_What to produce_: Would you please copy every line below that includes the string "complimentary"?

Saved data entries
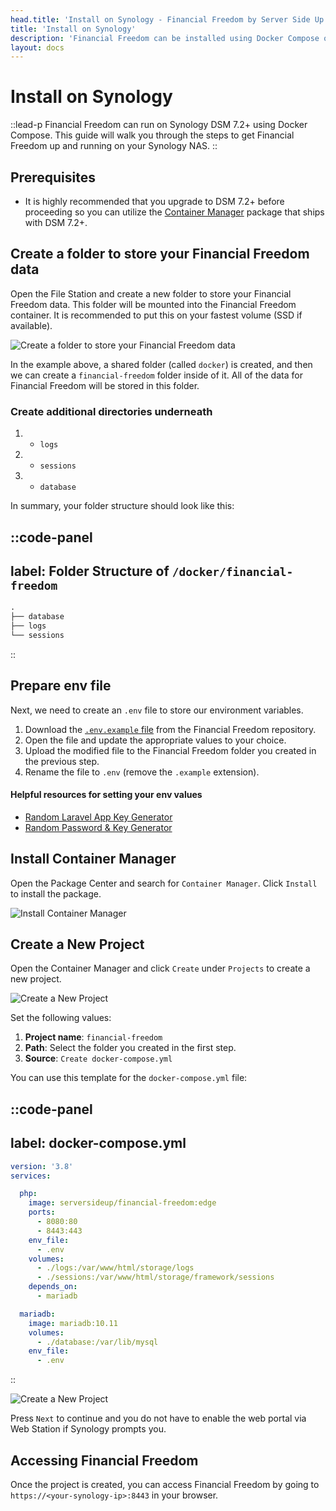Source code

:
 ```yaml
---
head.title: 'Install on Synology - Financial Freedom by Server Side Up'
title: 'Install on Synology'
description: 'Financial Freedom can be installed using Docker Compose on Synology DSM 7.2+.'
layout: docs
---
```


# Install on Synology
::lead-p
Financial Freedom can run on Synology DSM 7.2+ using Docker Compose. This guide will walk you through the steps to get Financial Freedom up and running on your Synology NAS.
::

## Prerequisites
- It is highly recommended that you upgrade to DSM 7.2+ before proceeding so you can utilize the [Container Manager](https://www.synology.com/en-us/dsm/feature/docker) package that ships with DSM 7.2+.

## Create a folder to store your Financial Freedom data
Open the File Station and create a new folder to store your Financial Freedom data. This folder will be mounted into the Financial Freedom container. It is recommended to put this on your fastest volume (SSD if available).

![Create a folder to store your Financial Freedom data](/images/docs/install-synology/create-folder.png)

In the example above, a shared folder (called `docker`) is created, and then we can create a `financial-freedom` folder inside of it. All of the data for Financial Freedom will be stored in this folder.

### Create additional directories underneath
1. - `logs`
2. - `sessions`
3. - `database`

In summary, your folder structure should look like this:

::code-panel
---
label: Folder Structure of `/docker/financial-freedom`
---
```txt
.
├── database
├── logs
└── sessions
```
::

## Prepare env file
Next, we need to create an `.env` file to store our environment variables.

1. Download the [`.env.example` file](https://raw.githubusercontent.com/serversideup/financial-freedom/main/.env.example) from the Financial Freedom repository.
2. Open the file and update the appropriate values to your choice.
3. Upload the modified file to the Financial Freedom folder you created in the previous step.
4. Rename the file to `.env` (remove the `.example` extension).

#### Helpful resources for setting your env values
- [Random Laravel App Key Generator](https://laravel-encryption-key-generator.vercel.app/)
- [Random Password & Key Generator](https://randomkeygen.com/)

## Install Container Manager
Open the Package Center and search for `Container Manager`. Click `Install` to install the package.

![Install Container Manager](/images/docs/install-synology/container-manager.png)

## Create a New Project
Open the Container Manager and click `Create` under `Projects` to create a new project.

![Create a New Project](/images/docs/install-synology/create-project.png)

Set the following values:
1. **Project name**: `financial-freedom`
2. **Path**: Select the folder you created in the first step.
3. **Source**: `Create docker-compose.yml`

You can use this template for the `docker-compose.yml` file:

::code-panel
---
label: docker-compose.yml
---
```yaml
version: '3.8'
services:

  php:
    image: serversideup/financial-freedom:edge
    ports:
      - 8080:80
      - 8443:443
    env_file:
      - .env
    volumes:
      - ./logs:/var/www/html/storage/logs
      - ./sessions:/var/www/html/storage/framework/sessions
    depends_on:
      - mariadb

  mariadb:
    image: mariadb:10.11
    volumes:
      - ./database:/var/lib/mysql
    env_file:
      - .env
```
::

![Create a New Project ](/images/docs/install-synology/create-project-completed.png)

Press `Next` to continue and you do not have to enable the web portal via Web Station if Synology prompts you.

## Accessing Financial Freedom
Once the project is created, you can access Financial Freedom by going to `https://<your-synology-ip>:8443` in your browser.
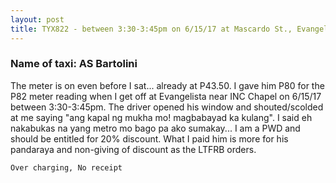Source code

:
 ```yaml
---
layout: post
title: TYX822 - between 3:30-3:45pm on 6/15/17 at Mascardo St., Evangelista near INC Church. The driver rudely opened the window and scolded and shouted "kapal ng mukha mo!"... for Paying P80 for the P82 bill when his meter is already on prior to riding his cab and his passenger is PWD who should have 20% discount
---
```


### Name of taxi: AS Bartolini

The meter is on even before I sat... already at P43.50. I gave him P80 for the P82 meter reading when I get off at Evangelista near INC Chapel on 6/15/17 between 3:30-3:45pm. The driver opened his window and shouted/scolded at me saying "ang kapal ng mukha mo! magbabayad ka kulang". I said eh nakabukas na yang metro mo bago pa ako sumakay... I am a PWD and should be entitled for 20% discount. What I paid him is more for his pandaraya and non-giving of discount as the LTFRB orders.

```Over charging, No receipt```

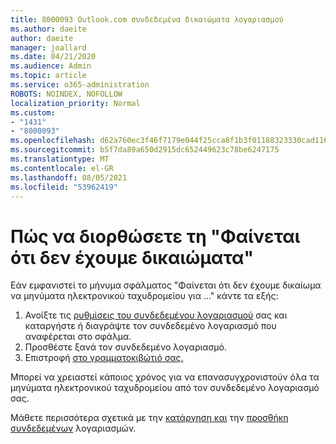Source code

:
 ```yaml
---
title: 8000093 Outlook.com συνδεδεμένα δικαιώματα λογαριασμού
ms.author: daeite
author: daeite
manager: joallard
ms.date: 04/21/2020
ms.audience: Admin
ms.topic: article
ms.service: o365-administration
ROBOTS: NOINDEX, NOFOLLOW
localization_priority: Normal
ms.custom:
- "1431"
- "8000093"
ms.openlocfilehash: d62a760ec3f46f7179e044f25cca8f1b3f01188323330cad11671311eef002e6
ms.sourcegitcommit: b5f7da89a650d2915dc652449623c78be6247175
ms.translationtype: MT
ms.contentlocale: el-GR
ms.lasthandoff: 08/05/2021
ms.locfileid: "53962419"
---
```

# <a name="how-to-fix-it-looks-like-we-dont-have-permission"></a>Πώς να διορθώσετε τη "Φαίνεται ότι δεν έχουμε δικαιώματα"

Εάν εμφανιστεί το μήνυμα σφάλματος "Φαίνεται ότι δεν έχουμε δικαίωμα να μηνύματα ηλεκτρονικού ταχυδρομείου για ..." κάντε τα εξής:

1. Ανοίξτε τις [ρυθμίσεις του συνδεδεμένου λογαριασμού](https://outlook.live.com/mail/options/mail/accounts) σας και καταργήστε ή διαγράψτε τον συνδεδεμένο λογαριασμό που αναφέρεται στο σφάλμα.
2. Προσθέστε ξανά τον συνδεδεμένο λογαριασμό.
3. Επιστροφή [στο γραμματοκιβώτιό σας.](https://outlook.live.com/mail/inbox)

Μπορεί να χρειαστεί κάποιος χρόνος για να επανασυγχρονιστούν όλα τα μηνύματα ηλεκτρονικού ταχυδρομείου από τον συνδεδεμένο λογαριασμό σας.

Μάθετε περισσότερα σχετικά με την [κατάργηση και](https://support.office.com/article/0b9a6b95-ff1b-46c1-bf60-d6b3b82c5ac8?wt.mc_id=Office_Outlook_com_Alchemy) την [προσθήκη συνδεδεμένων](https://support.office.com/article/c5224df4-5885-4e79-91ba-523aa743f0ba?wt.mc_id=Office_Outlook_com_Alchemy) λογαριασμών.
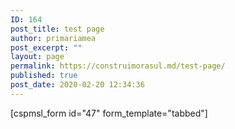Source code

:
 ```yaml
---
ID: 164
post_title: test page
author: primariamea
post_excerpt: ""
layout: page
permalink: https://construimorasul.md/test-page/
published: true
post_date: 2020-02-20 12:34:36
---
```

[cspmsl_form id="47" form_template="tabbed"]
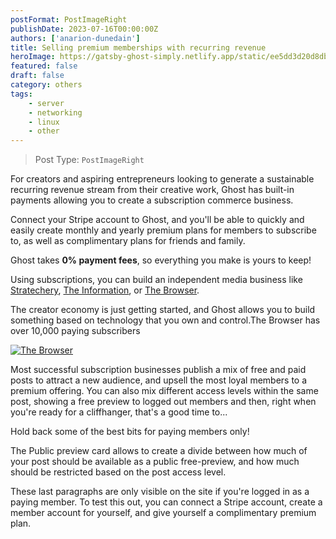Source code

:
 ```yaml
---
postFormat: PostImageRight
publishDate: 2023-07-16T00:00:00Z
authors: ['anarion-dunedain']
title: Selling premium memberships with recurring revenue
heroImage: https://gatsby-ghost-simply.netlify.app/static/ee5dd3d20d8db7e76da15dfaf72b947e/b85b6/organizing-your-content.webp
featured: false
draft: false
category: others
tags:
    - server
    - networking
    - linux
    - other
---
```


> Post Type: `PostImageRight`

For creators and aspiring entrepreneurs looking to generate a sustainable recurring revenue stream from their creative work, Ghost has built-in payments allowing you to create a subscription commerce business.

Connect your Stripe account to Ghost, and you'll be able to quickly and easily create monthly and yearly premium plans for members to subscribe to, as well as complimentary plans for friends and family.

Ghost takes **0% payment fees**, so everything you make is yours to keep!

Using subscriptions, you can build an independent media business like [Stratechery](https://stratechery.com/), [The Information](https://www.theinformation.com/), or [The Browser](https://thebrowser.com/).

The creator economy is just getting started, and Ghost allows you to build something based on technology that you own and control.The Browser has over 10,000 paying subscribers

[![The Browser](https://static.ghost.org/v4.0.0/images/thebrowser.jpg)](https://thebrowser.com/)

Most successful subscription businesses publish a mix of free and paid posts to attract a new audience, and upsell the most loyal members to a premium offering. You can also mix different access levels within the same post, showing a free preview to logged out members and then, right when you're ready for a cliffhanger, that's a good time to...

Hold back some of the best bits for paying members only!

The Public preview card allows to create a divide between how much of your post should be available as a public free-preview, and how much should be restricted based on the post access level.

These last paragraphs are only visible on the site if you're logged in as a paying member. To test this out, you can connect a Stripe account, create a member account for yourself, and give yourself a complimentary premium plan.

_Task result_:
Connect your Stripe account to Ghost, and you'll be able to quickly and easily create monthly and yearly premium plans for members to subscribe to, as well as complimentary plans for friends and family.
These last paragraphs are only visible on the site if you're logged in as a paying member. To test this out, you can connect a Stripe account, create a member account for yourself, and give yourself a complimentary premium plan.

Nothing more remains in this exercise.